§ What is needed
In the listing below, find every line containing "cmykProfile" and copy it out.

Top of Given data

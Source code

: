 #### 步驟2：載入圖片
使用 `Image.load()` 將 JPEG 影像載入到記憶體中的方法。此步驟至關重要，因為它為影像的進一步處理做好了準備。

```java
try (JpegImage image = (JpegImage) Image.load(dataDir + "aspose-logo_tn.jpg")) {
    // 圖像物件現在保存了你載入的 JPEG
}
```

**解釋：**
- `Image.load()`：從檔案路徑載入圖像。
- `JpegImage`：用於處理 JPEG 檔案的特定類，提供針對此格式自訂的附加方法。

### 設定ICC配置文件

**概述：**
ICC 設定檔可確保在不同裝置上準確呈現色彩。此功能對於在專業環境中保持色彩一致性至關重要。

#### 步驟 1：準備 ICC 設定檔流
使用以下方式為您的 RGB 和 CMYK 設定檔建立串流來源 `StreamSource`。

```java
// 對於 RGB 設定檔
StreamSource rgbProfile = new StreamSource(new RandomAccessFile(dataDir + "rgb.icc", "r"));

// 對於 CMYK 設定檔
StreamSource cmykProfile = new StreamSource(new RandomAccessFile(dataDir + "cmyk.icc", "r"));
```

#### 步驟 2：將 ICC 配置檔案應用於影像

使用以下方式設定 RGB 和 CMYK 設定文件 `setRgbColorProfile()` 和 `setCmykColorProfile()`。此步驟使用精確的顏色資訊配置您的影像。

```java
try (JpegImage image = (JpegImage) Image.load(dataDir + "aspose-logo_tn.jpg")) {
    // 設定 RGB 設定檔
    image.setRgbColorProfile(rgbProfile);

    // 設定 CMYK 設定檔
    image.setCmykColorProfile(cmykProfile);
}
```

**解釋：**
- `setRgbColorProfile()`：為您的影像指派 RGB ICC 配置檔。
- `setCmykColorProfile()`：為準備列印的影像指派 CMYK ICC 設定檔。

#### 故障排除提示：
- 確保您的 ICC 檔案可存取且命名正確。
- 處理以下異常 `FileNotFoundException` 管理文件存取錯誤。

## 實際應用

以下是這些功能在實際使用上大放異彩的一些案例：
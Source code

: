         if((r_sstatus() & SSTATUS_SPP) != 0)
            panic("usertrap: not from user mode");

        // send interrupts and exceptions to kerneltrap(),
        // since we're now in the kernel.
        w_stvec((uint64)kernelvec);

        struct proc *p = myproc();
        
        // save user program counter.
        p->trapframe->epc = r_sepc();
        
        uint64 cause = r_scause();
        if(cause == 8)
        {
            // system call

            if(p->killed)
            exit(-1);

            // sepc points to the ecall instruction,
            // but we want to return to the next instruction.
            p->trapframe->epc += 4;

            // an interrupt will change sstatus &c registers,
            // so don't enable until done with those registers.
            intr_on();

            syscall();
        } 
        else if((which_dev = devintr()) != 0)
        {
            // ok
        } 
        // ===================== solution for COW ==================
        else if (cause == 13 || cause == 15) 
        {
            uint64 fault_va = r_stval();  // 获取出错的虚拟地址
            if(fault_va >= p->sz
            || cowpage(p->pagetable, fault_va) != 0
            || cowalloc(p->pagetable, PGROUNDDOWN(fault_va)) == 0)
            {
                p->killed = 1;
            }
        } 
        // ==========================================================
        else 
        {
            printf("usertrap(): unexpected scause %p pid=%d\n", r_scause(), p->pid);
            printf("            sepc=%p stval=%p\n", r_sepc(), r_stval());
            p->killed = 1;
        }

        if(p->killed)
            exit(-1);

Bottom of Given data

§ Exercise answer
StreamSource cmykProfile = new StreamSource(new RandomAccessFile(dataDir + "cmyk.icc", "r"));
    image.setCmykColorProfile(cmykProfile);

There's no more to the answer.